Let $p:P\to M$ be a principal $G$-bundle. To each $A$ in the Lie algebra of $G$ corresponds a fundamental vector field $A^*$ on $M$ defined by $$A^*_u=\frac{d}{dt}|_{t=0} u(exp(tA))$$
How can we see that $A_u^*$ is a vertical vector?
Idea: We need to verify that $p_*(A_u^*)=0$. None of the manipulations that I apply to the left hand side help.
Supposedly, the statement is obvious from the fact that the action of $G$ takes each fiber to itself.

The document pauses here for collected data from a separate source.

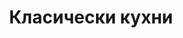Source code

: ---
layout: category.ect
href: '/kitchens/models/classic'
lang: bg
title: "Класически кухни"
importance: 3
description: "Класически кухни събрали качеството и традицията в едно цяло."
highlights:
  - 
    caption: 'Прецизност до последния детайл'
    photo: '/кухни/модели/класически/daria-noce/детайл.png'
  - 
    caption: 'Съвършенно обработен масив'
    photo: '/кухни/модели/класически/daria/обработен-масив.png'
  - 
    caption: 'Изящество и красиви орнаменти'
    photo: '/кухни/модели/класически/daria/декоративен-корниз.png'
  - 
    caption: 'Възможност за самостоятелни модули'
    photo: '/кухни/модели/класически/florenza/съчетание-камък-дърво.png'
  - 
    caption: 'Красиво съчетание на масив, метал и стъкло'
    photo: '/кухни/модели/класически/daria-noce/разкош-уют.png'
---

First of all a fundamental vector field is a vector field on $P$ not on $M$ as you wrote in your question. As you say the action of $G$ on $P$ preserves the fibers i.e. $p(u) = p(u g)$ for all $u \in P , g \in G$. If $A$ is in the Lie algebra of $G$ then $exp(tA)$ is a monoparametric group. For $u \in P$ we have a curve $\gamma(t):= u.exp(tA)$ in $P$. By the assumption the curve $\gamma$ is contained in a fiber: $$p(\gamma(t)) = p(\gamma(0))$$ and taking derivative you get $$p_*(A_u^*) = 0$$ which show you that indeed $A_u^*$ is vertical i.e. tangent to a fiber.